Hello friends.
That this essay, centered in joy and embodiment, is unsurprisingly coming as I’m focusing on both of those things in my own life and recovery. I am dealing with the re-emergence of panic attacks at work and trying to navigate supporting my brain and body through them with more acceptance and ease. It is wild how, given half a chance, I will still jump to intellectualizing things to avoid dealing with/being in my body. But I don’t think the answer to this lies in my brain, I’m going to have to feel my way through it.
The first time I had a panic attack was in my last job. A place that had my trust morphed into something toxic and my body reacted, as bodies do, with chronic hip pain, messed up sleep patterns, and panic attacks. Sitting with the truth, that it will take some time to undo those things, though I am now in a supportive environment, is frustrating and a little embarrassing. But as I re-learn how to breathe, there’s some hope in it too.
If you have tips for remembering how to be in your body in moments of panic or deep anxiety, please send them my way! If you’re working with this too, know that I see you and I get it.

A bigger splash
In front of my desk, I keep a photo of a young me on the bulletin board so that I can look at her everyday. I used to keep her in a box under the bed, until once in a meditation, the image of that little child in that exact photograph came to me so fully formed that I got up in the middle of the night to dig it out and keep it close. In the photo, I’m maybe 4 years old. I’m on a carousel horse and I am smiling. My body has a kind of ease in its unselfconscious childhood softness, wearing a light pink outfit, a single string of pink plastic beads. There is a joy in that photograph, a way of looking into the lens dead-on that I have lost and found many times over in the time since, but if I were to think of myself at my truest, I hope it would be her.

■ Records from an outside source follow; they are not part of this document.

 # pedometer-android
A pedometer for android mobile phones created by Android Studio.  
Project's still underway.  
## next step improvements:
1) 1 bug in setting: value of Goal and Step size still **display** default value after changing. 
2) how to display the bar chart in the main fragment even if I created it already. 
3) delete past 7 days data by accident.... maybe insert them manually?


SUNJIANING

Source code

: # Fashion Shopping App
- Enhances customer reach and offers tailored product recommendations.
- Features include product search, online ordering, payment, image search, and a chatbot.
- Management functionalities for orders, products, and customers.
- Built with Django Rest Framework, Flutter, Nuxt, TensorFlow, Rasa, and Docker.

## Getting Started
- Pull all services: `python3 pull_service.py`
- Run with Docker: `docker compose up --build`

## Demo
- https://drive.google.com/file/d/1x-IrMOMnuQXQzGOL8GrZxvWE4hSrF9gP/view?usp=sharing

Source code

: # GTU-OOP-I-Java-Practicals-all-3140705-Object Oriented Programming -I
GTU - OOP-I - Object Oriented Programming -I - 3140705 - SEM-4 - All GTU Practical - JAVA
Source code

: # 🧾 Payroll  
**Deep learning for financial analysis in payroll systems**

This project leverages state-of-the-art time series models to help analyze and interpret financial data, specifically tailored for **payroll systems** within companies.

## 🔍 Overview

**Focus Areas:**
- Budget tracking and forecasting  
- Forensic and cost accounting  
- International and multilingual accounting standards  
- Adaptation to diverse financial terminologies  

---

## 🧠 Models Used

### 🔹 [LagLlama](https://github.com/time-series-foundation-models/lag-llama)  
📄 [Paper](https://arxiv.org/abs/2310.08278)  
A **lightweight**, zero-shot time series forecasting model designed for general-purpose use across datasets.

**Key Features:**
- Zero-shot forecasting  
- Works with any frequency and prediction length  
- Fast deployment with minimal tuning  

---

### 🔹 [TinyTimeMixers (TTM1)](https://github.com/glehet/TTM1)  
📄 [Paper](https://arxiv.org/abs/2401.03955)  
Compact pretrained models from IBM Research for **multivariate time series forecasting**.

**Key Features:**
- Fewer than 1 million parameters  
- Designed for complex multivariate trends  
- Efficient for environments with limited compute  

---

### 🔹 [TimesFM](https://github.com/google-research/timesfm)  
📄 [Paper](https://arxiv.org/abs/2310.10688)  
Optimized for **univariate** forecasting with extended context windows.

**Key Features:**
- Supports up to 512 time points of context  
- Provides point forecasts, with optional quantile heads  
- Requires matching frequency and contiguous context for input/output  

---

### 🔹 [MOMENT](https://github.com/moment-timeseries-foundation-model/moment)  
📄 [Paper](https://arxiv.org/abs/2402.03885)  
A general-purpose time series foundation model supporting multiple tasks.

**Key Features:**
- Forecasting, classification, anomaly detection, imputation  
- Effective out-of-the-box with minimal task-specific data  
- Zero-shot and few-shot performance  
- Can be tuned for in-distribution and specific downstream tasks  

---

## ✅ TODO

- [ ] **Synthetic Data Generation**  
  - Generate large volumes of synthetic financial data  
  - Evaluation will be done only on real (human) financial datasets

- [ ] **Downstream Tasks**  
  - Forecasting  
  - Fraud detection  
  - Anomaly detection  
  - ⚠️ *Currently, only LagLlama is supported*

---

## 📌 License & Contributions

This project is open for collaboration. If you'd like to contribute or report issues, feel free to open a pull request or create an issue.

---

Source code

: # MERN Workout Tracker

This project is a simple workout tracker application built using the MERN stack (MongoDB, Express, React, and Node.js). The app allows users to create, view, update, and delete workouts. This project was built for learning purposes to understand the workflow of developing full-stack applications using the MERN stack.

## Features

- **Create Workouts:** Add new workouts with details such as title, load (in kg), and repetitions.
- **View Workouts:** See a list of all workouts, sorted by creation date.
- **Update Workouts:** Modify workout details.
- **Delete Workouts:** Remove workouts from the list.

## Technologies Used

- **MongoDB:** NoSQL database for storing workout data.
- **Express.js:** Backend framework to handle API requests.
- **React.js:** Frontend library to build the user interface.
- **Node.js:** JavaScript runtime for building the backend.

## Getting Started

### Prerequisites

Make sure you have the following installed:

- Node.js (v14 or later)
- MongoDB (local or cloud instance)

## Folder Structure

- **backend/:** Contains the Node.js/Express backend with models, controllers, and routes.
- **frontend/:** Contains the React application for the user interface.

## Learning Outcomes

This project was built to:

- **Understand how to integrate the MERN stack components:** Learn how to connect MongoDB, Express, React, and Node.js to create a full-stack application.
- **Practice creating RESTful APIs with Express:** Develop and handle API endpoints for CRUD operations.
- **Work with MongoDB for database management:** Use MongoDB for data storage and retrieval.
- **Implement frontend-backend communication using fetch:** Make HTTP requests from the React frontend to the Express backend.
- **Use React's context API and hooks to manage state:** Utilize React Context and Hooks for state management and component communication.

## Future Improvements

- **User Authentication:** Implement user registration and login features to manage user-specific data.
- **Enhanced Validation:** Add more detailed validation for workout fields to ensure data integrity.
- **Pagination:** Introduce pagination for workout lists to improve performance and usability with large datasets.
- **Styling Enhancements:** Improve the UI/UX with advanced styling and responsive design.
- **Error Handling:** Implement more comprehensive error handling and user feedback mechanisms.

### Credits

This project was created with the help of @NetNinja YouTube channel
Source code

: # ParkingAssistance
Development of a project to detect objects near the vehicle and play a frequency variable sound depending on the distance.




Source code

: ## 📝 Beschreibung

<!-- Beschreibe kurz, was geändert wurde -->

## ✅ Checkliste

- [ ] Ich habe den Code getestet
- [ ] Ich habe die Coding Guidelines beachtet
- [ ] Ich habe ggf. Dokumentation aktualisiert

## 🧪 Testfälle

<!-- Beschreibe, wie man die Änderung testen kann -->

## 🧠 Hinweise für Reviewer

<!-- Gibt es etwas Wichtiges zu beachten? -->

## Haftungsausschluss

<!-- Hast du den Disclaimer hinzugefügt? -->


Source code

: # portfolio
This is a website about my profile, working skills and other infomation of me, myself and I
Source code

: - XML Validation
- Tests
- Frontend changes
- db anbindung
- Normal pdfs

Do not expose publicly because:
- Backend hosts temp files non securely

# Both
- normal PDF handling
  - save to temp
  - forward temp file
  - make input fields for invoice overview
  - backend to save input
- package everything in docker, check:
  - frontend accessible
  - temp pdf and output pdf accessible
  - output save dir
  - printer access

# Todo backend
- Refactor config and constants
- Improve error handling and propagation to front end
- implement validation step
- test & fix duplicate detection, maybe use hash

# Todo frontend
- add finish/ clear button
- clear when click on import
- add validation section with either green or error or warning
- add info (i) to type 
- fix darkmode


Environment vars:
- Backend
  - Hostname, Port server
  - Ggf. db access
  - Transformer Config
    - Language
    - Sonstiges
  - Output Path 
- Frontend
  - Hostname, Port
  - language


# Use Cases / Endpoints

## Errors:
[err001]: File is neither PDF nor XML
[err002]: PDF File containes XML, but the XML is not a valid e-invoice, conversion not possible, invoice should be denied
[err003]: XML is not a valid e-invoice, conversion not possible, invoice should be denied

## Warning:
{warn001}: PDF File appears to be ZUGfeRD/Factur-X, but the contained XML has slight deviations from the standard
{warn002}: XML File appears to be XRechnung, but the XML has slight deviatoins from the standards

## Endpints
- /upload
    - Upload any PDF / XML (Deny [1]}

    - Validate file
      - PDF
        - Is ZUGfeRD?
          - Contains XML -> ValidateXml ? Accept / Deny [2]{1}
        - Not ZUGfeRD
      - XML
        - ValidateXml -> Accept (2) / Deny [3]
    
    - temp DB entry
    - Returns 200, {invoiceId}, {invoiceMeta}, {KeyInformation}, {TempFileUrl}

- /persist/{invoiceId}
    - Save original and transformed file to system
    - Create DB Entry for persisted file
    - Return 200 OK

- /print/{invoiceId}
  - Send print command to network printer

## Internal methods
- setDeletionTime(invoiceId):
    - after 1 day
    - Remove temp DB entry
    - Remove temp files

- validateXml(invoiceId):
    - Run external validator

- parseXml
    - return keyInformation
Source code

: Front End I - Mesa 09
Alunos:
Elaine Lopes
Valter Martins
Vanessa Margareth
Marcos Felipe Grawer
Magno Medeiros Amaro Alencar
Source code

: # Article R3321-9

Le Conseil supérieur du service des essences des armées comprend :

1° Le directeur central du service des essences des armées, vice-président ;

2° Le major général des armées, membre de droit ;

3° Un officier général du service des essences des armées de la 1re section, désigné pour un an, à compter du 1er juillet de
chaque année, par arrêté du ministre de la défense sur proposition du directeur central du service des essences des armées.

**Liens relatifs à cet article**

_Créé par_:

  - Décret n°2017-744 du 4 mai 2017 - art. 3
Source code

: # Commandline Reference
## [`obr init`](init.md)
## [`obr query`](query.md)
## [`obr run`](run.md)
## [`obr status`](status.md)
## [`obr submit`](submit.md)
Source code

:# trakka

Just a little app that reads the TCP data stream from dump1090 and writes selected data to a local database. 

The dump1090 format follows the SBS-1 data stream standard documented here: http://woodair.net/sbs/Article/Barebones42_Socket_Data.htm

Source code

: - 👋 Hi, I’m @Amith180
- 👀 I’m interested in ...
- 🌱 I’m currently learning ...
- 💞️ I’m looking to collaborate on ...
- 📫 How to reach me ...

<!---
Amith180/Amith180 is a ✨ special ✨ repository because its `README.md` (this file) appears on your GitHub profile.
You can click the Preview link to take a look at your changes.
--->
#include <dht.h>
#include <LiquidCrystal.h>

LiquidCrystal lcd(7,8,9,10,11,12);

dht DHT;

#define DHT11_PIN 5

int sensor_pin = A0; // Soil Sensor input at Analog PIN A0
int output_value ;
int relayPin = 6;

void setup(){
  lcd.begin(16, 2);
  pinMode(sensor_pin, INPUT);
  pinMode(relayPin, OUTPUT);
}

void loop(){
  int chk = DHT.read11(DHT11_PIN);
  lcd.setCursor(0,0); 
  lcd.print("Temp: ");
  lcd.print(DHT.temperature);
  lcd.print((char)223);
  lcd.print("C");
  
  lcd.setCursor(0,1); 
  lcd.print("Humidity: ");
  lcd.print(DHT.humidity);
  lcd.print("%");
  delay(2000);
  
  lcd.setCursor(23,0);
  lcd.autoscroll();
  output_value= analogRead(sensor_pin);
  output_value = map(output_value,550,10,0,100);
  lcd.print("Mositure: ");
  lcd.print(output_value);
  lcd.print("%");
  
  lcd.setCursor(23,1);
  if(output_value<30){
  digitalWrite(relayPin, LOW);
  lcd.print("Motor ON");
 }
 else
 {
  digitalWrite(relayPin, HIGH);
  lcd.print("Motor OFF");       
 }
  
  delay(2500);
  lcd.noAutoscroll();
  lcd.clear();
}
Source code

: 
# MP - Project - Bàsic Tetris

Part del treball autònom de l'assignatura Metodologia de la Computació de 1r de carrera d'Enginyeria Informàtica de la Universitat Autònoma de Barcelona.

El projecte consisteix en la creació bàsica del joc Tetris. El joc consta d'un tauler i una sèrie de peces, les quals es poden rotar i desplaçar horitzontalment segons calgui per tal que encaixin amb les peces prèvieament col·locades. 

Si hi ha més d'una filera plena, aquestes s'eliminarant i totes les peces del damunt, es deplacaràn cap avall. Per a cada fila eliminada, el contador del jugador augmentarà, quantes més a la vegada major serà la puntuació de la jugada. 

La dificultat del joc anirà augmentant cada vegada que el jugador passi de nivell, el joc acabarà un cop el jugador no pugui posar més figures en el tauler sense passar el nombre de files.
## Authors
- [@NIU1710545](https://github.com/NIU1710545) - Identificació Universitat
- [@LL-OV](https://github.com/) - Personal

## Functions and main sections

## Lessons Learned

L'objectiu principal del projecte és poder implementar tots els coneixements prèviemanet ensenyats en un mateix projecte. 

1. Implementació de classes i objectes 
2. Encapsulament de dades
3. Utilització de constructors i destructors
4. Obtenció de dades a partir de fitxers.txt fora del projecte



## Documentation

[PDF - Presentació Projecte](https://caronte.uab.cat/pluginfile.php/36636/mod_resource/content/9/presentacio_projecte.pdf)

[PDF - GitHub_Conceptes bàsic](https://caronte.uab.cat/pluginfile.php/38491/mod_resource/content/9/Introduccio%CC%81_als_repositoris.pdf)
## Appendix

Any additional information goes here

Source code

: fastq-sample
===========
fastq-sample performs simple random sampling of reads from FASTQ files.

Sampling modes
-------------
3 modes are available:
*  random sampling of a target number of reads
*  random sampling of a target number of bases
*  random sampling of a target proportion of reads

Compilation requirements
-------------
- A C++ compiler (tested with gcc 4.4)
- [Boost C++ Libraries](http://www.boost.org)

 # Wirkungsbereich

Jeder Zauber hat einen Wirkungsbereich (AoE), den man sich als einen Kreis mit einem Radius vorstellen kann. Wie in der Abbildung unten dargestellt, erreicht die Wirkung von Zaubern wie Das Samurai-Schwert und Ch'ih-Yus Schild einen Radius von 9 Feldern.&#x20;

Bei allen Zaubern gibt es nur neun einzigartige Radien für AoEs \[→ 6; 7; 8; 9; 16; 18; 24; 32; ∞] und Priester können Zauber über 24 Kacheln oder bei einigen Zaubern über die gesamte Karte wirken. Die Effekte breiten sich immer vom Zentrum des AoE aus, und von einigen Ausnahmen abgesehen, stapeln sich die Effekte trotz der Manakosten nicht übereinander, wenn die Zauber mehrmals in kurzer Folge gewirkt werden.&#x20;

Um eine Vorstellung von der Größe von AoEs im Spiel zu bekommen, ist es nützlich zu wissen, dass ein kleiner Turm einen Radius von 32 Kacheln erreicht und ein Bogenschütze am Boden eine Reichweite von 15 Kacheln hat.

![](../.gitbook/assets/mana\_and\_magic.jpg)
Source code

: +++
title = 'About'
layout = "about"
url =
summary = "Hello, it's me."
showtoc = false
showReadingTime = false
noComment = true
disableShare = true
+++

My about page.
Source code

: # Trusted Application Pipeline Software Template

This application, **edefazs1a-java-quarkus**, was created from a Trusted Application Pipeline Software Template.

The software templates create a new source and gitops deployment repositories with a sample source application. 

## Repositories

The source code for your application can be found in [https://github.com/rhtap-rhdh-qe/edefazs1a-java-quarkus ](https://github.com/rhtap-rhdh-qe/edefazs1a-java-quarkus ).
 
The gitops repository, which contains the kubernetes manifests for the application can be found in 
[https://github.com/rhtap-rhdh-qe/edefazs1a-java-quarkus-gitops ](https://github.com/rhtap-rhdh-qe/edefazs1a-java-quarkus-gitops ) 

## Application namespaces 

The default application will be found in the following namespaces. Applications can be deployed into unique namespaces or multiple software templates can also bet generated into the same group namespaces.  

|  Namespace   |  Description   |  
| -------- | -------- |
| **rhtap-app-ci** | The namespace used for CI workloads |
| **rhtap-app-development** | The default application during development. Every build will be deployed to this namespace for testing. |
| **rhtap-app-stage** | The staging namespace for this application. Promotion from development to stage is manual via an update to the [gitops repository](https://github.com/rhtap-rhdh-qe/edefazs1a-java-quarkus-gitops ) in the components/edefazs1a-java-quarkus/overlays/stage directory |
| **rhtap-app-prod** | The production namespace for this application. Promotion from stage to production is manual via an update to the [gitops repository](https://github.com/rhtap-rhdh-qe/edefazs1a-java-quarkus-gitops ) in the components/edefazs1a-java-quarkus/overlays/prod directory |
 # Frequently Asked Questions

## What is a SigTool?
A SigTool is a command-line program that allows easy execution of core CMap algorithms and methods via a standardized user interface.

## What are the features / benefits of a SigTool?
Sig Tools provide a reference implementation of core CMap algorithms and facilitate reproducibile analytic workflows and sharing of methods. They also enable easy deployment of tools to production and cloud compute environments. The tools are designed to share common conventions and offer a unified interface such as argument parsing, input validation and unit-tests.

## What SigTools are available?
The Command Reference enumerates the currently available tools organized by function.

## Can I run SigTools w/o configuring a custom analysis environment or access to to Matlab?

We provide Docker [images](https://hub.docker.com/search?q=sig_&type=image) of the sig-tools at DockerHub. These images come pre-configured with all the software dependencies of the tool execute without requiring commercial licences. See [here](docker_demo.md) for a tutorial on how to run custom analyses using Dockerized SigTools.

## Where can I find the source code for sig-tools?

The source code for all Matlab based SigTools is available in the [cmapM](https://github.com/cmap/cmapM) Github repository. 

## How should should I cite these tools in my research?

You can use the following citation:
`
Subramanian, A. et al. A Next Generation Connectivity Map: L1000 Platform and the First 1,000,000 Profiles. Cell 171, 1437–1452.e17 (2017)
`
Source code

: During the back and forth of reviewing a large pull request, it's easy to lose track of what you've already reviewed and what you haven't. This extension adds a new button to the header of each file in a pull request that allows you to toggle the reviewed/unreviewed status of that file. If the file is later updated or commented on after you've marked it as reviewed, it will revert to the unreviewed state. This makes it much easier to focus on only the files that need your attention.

I turned 33 last month, and it’s the first year that I can find strands of silver tucked into my brown, the gentle whispering of time, vines growing up a wall to remind it that it will one day be dust. When I was young, my family had a year of dead children. Claudia, then Brian. Impossible tiny coffins; the oppressive smell of calla lilies. Mortality became a fixed point early for me, one that I have never forgotten. Memento mori. Remember that you are going to die. Because of this, I do not fear aging, at least not yet.
But that photo of me on the carousel horse knows nothing of death or pain, just joy. That surefooted and stomping run of a child who is clear on who she is. The future, a question that she is sure she can answer. Back then, I grabbed joy with both hands and held onto it fiercely, claiming it as my own. In some ways, I think that growing up has been a cleaving from that small person, sometimes with unnecessary violence. Since I got sober, I have been trying to find my way back to her, to that joy and curious clarity. To a child who lived.
I was around that age when I spent my summer jumping into the deep end of the Levittown public pool. This wouldn’t have been a problem per se, except that I didn’t know how to swim. My parents kept pulling me out and warning me repeatedly, but theirs was a fear I did not yet share. So the second that they weren’t looking, I was once again abandoning the shallows for the deep. As if it was calling to me. A cord tied to my wrist that meant I would always come back here, toes curling over the edge.
What stands out to me now in the remembering is how that little girl was fearless. Those summers of chlorine hair and popsicle stained fingers were the height of my childhood joy. I didn’t understand my love of the water, didn’t think to question or examine it. It just was. And I was, within it. The present moment was tangible in a way that no amount of meditation or therapy has brought back. It was so easy, when I didn’t get in the way of it.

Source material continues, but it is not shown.